I enjoyed this quote from a student of ours when we were talking together about relationships. It succinctly sums up how we can easily miss the actual one that would make a big difference, looking instead and repeatedly in all the wrong places for that “feel good” factor, that’s often quick to come, quick to go.
It begs the question: “Why don’t we do it?”
The hard to swallow truth is that we’ve mostly learnt to avoid, deny or run away from the experience of vulnerability felt in the body, often a buried part of us that we have not exposed to scrutiny or kindness; perhaps a sensation of hollowing or emptying or an uncomfortable tightening somewhere inside us that manifests in obvious moments of escalating tension but also the more obscure.
A “stiff upper lip” approach down the generations has not done us any favours when it comes to learning and valuing emotional literacy and curiosity about embodied inquiry. Instead it can appear to be an easy fix to succumb to habits that make us temporarily feel at ease….but the impact is never long lasting and so we can develop patterns that keep us prisoners of our own unconscious making.

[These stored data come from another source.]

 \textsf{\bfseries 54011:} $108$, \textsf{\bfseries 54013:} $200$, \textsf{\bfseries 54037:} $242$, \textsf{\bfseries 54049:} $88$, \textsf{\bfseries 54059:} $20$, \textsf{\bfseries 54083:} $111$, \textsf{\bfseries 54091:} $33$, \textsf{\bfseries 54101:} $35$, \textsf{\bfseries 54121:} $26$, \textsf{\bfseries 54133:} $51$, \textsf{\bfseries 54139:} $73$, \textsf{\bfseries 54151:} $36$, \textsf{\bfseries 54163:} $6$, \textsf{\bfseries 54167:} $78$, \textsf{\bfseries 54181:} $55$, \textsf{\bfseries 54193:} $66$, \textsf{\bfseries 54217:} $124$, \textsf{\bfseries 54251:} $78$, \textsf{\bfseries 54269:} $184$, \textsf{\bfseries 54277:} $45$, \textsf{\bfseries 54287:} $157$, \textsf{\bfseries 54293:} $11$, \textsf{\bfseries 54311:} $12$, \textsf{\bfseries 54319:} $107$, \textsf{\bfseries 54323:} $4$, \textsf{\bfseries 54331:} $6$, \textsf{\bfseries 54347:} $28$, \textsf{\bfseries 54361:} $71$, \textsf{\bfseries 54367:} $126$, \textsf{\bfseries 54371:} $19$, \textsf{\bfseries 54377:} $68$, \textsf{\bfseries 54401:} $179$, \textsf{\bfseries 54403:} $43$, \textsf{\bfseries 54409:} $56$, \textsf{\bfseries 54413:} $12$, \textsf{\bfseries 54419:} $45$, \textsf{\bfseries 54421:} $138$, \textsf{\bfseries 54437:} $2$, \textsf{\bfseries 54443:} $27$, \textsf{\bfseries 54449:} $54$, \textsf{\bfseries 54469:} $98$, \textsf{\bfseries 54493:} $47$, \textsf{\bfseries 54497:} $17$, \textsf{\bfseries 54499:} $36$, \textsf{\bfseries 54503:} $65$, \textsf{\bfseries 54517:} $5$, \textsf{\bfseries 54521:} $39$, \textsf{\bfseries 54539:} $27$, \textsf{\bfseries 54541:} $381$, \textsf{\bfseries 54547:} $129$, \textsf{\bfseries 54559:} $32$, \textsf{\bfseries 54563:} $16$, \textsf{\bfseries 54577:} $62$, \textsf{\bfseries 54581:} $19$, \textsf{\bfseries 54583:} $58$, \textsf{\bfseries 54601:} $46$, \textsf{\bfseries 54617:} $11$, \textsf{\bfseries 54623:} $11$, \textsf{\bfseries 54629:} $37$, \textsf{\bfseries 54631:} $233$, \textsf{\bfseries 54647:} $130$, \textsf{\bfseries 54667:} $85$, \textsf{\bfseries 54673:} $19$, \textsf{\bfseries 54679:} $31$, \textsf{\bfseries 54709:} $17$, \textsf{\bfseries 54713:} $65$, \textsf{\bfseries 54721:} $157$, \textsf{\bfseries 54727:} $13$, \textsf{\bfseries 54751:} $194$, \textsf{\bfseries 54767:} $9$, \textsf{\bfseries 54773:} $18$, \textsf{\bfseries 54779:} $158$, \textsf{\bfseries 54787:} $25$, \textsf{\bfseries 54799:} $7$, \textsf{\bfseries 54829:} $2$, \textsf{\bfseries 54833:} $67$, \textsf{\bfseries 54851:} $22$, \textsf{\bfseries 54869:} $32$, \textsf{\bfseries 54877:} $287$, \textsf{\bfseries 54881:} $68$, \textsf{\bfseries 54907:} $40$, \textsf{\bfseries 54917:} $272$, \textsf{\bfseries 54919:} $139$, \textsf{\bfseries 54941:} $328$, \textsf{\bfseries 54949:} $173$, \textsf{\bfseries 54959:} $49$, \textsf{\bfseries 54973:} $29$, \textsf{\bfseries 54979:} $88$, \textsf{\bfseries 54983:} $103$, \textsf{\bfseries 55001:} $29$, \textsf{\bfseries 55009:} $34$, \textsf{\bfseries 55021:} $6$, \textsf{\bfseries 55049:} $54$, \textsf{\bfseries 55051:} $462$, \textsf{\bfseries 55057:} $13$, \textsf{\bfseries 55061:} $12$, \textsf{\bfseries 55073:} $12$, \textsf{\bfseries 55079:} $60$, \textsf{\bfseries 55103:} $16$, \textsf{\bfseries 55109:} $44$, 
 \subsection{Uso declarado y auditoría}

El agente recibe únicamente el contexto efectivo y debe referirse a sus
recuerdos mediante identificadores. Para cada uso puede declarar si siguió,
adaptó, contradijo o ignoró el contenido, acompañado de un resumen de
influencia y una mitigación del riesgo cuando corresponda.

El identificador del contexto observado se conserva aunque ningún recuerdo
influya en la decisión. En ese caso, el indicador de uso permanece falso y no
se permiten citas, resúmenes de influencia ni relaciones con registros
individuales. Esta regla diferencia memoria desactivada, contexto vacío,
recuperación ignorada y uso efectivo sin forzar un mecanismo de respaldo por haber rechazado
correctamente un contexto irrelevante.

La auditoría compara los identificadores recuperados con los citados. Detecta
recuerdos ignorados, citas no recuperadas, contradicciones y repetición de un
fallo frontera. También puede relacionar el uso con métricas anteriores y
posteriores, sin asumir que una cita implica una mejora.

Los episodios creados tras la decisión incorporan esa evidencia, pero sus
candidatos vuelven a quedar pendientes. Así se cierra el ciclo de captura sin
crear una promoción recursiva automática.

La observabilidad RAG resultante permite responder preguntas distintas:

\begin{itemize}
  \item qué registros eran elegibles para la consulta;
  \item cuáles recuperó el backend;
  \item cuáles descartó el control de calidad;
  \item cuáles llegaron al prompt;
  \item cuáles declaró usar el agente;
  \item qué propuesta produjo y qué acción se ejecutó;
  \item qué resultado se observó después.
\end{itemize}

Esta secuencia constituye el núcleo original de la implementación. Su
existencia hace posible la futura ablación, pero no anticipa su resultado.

This begs the question: “What can we do about this condition of being human?”
Well, there is a long answer, but the short one is I am reminded of a reply a 10 year old student gave me when I asked what he had learnt so far:
“Yoga is like a second home.
I can feel myself.
I can look after my mental health and my wellbeing.”
It’s moments like this that the future for being human feels full of promise and hope.